Now, I don’t know, but I’m thinking he hit the guy, Jimmie Ray, in
the leg, because Jimmie Ray fell and he crawled behind the van. Now
as he’s crawling behind the van, that’s when Craig Bailey, me and
Craig Bailey walked behind the van. So as the guy was crawling,
Craig Bailey commence to fire, so he’s steady shootin’. Now I fired
some shots. Really not knowing what Craig Bailey’s gonna do if I
8
don’t fire, you know, because he’s steady shootin’. So he walk up on
the guy and he shoot some more and said his gun’s empty.
Q. What happened after that?
A. After that, after that we leave, you know. We didn’t even
enter back into the house. We leave after that.
Bailey also related a version of the offense in his statement:
BY BAILEY: I, when I realized it was a pistol involved, that’s when
Sherrod ran out the room and told me, he[’s] got a pistol. And when I
seen him running of the room, I had already took off running.
BY GREEN: Okay[.]
BY GREEN: And when I took off running, I, I come out that side
door, here right on the side, and I cleared that fence, jumped it.
BY GREEN: So you went to the back of the house.
BY BAILEY: Yes sir, I’m not just saying the back, but I know it was
on that side part, and I . . . cause I jumped the, the fence, said like I
ain’t . . . I just jumped it, boom.
BY GREEN: Okay. Back into that field?
BY BAILEY: Yes sir.
BY GREEN: Jump the fence, you was in the field at the back of the
house.
BY BAILEY: Yes sir, and I, I jumped that, that next fence, it had, ah,
(interrupted)
BY GREEN: Where did Sherrod go?
BY BAILEY: . . . a field right there, and that’s when Sherrod was
following me at one point, and that’s when Sherrod say, man, fuck
that, I’m fixin’ to go back. I’m fixin’ to kill this nigger. He gotta
come on wit’ it, or somethin’ like that. So that’s when Sherrod went
back, and by the time he went back, I went to, not to his backyard, but
to the yard next to his yard, to the fence. And that’s when I seen the
dude comin’ outta his house, and once he was coming outta . . . I
didn’t see ‘im comin’ outta his house, but I seen ‘im going to the
driver door of that van.
BY GREEN: Umm hmm.
9
BY BAILEY: And when he was going to the driver door of that van,
Sherrod come back from around the house, and that’s when a shot was
fired. After a shot was fired, ‘nother shot was fired, and that’s when I
see the dude go from a stumble from there.

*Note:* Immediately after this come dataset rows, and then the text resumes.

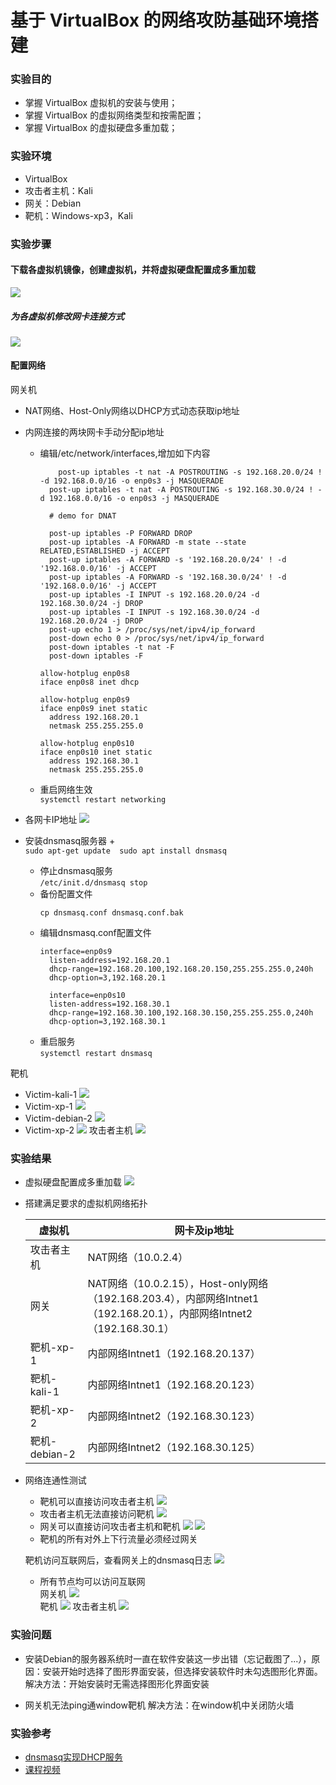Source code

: # 基于 VirtualBox 的网络攻防基础环境搭建

### 实验目的
+ 掌握 VirtualBox 虚拟机的安装与使用；
+ 掌握 VirtualBox 的虚拟网络类型和按需配置；
+ 掌握 VirtualBox 的虚拟硬盘多重加载；

### 实验环境
+ VirtualBox
+ 攻击者主机：Kali
+ 网关：Debian
+ 靶机：Windows-xp3，Kali

### 实验步骤
#### 下载各虚拟机镜像，创建虚拟机，并将虚拟硬盘配置成多重加载
![](image/2.png)
##### 为各虚拟机修改网卡连接方式
![](image/3.png)
#### 配置网络
网关机
+ NAT网络、Host-Only网络以DHCP方式动态获取ip地址
+ 内网连接的两块网卡手动分配ip地址
	+ 编辑/etc/network/interfaces,增加如下内容
  
      ```
          post-up iptables -t nat -A POSTROUTING -s 192.168.20.0/24 ! -d 192.168.0.0/16 -o enp0s3 -j MASQUERADE
        post-up iptables -t nat -A POSTROUTING -s 192.168.30.0/24 ! -d 192.168.0.0/16 -o enp0s3 -j MASQUERADE

        # demo for DNAT
      
        post-up iptables -P FORWARD DROP
        post-up iptables -A FORWARD -m state --state RELATED,ESTABLISHED -j ACCEPT
        post-up iptables -A FORWARD -s '192.168.20.0/24' ! -d '192.168.0.0/16' -j ACCEPT
        post-up iptables -A FORWARD -s '192.168.30.0/24' ! -d '192.168.0.0/16' -j ACCEPT
        post-up iptables -I INPUT -s 192.168.20.0/24 -d 192.168.30.0/24 -j DROP
        post-up iptables -I INPUT -s 192.168.30.0/24 -d 192.168.20.0/24 -j DROP
        post-up echo 1 > /proc/sys/net/ipv4/ip_forward
        post-down echo 0 > /proc/sys/net/ipv4/ip_forward
        post-down iptables -t nat -F
        post-down iptables -F
    
      allow-hotplug enp0s8
      iface enp0s8 inet dhcp

      allow-hotplug enp0s9
      iface enp0s9 inet static
        address 192.168.20.1
        netmask 255.255.255.0

      allow-hotplug enp0s10
      iface enp0s10 inet static
        address 192.168.30.1
        netmask 255.255.255.0
      ```
	+ 重启网络生效  
	`systemctl restart networking`
    
+ 各网卡IP地址
   ![](image/4.png)
+ 安装dnsmasq服务器
	+  
      ```
      sudo apt-get update 
      sudo apt install dnsmasq
      ```
    + 停止dnsmasq服务   
    `/etc/init.d/dnsmasq stop`
    + 备份配置文件
      ```
      cp dnsmasq.conf dnsmasq.conf.bak
      ```
    + 编辑dnsmasq.conf配置文件
      ```
      interface=enp0s9
        listen-address=192.168.20.1
        dhcp-range=192.168.20.100,192.168.20.150,255.255.255.0,240h
        dhcp-option=3,192.168.20.1

        interface=enp0s10
        listen-address=192.168.30.1
        dhcp-range=192.168.30.100,192.168.30.150,255.255.255.0,240h
        dhcp-option=3,192.168.30.1
      ```
    + 重启服务   
    `systemctl restart dnsmasq`
    
靶机
+ Victim-kali-1
![](image/16.png)
+ Victim-xp-1
![](image/17.png)
+ Victim-debian-2
![](image/6.png)
+ Victim-xp-2
![](image/5.png)
攻击者主机
![](image/7.png)

### 实验结果
+ 虚拟硬盘配置成多重加载
![](image/1.png)
+ 搭建满足要求的虚拟机网络拓扑

  |  虚拟机   | 网卡及ip地址  |
  |  ----  | ----  |
  | 攻击者主机  |  NAT网络（10.0.2.4）|
  |网关  |NAT网络（10.0.2.15），Host-only网络（192.168.203.4），内部网络Intnet1（192.168.20.1），内部网络Intnet2（192.168.30.1）  |
  | 靶机-xp-1 | 内部网络Intnet1（192.168.20.137） |
  | 靶机-kali-1  | 内部网络Intnet1（192.168.20.123） |
  | 靶机-xp-2 | 内部网络Intnet2（192.168.30.123） |
  | 靶机-debian-2  | 内部网络Intnet2（192.168.30.125） |
+ 网络连通性测试
	+  靶机可以直接访问攻击者主机
	![](image/8.png)
	+ 攻击者主机无法直接访问靶机
	![](image/9.png)
	+ 网关可以直接访问攻击者主机和靶机
		![](image/10.png)
        ![](image/11.png)
	+ 靶机的所有对外上下行流量必须经过网关      
  
	靶机访问互联网后，查看网关上的dnsmasq日志
    ![](image/12.png)
	+ 所有节点均可以访问互联网      
	网关机
	![](image/13.png)   
    靶机
    ![](image/14.png)
    攻击者主机
    ![](image/15.png)

### 实验问题
+ 安装Debian的服务器系统时一直在软件安装这一步出错（忘记截图了...），原因：安装开始时选择了图形界面安装，但选择安装软件时未勾选图形化界面。
解决方法：开始安装时无需选择图形化界面安装

+ 网关机无法ping通window靶机
解决方法：在window机中关闭防火墙

### 实验参考
+ [dnsmasq实现DHCP服务](https://www.jianshu.com/p/9673f4c02773)
+ [课程视频](https://b23.tv/SaslYE)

And once the shots was
fired, I seen the dude go from a stumble, I left, Officer Green, I, I
mean I took of running, and I left. And so that’s when . . . after you
heard that shot fired and stuff, it calm for about, I say maybe five
seconds, and then that’s when you heard a commotion outside, just
bloom, bloom, bloom, bloom, bloom [sic]. Then for (interrupted)
BY GREEN: And where you was at when you heard that?
BY BAILEY: When I heard that, I was out the field headed towards
the truck, get, getting’ in the truck with Corday, tellin’ him, askin’
him, where he was, an’ and why he ain’t, he wun’t over there.
We find that the relevant events occurred as one continuous series of
actions; thus, the aggravated burglary is a factually connected underlying offense.
Bailey testified that Wilson killed the victim to silence him. Wilson blamed the
actual killing on Bailey and testified that the victim recognized Bailey’s voice.
Bailey told the victim that he “shouldn’t have called my name.” Viewed as a
killing to prevent future testimony, the burglary and the murder were certainly
connected; thus, the murder conviction stands.
For the reasons discussed, the assignment lacks merit.
ASSIGNMENT OF ERROR NUMBER TWO
In his second assignment of error, Defendant argues that the trial court erred
by denying his motions for new trial. Rulings on such motions are reviewed for
abuse of discretion. State v. Daigle, 07-928 (La.App. 3 Cir. 1/30/08), 974 So.2d
869. Defendant presents little argument in brief, noting that on December 5, 2005,
the district court heard his first motion for new trial, in which he presented the
testimony of a witness who indicated that Defendant was intoxicated on the date of
the offense. The court ruled that the testimony did not change its ruling, especially
in light of Defendant’s statement to police. As discussed in the prior assignment,
10
Defendant told investigators that he was helping to recover a stolen dog; he did not
allege intoxication. This argument presented the court with another credibility
determination, which was within the district court’s discretion.
The other motion for new trial is the one that was not heard for
approximately thirteen years. In the original motion, Defendant argued that the
State’s medical expert, Dr. George McCormick, may not have performed the
autopsy on the victim and, thus, may have committed perjury at Defendant’s trial.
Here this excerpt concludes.